Running ResNet50 on Inferentia#

Note: this tutorial runs on tensorflow-neuron 1.x only#

Introduction:#

In this tutorial we will compile and deploy ResNet50 model for Inferentia. In this tutorial we provide two main sections: 1. Compile the ResNet50 model. 2. Infer the same compiled model.

Verify that this Jupyter notebook is running the Python kernel environment that was set up according to the Tensorflow Installation Guide. You can select the Kernel from the “Kernel -> Change Kernel” option on the top of this Jupyter notebook page.

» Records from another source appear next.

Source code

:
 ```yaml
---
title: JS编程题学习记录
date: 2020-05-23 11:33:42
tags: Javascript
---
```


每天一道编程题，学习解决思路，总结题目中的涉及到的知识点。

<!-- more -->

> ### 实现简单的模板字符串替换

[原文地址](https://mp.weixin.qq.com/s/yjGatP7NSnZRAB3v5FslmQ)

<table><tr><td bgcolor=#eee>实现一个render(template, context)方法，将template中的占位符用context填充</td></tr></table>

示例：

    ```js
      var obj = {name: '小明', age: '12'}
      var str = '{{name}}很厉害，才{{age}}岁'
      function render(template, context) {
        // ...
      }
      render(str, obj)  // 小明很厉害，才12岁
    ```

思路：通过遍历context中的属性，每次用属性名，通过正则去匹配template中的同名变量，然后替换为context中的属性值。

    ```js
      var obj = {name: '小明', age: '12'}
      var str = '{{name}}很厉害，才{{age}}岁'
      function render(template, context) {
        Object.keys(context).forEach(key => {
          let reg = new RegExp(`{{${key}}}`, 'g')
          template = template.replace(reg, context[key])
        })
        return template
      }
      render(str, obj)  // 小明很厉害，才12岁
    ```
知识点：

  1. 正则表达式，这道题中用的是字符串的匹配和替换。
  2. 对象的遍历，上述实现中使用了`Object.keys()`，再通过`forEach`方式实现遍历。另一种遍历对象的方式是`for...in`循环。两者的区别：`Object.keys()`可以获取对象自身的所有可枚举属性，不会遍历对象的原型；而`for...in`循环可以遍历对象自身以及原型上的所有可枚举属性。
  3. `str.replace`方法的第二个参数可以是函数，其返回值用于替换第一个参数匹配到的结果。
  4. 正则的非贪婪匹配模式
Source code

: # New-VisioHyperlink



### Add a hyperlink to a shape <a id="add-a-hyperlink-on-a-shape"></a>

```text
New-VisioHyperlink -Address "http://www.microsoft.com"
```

Instructions of how to setup Neuron Tensorflow environment and run the tutorial as a Jupyter notebook are available in the Tensorflow Quick Setup

[ ]:
!pip install tensorflow_neuron==1.15.5.2.8.9.0 --extra-index-url=https://pip.repos.neuron.amazonaws.com/
!pip install neuron_cc==1.13.5.0 --extra-index-url=https://pip.repos.neuron.amazonaws.com

Compile for Neuron#

A trained model must be compiled to Inferentia target before it can be deployed on Inferentia instances. In this step we compile the Keras ResNet50 model and export it as a SavedModel which is an interchange format for TensorFlow models. At the end of compilation, the compiled SavedModel is saved in resnet50_neuron local directory:

[ ]:
import os
import time
import shutil
import tensorflow as tf
import tensorflow.neuron as tfn
import tensorflow.compat.v1.keras as keras
from tensorflow.keras.applications.resnet50 import ResNet50
from tensorflow.keras.applications.resnet50 import preprocess_input

# Create a workspace
WORKSPACE = './ws_resnet50'
os.makedirs(WORKSPACE, exist_ok=True)

# Prepare export directory (old one removed)
model_dir = os.path.join(WORKSPACE, 'resnet50')
compiled_model_dir = os.path.join(WORKSPACE, 'resnet50_neuron')
shutil.rmtree(model_dir, ignore_errors=True)
shutil.rmtree(compiled_model_dir, ignore_errors=True)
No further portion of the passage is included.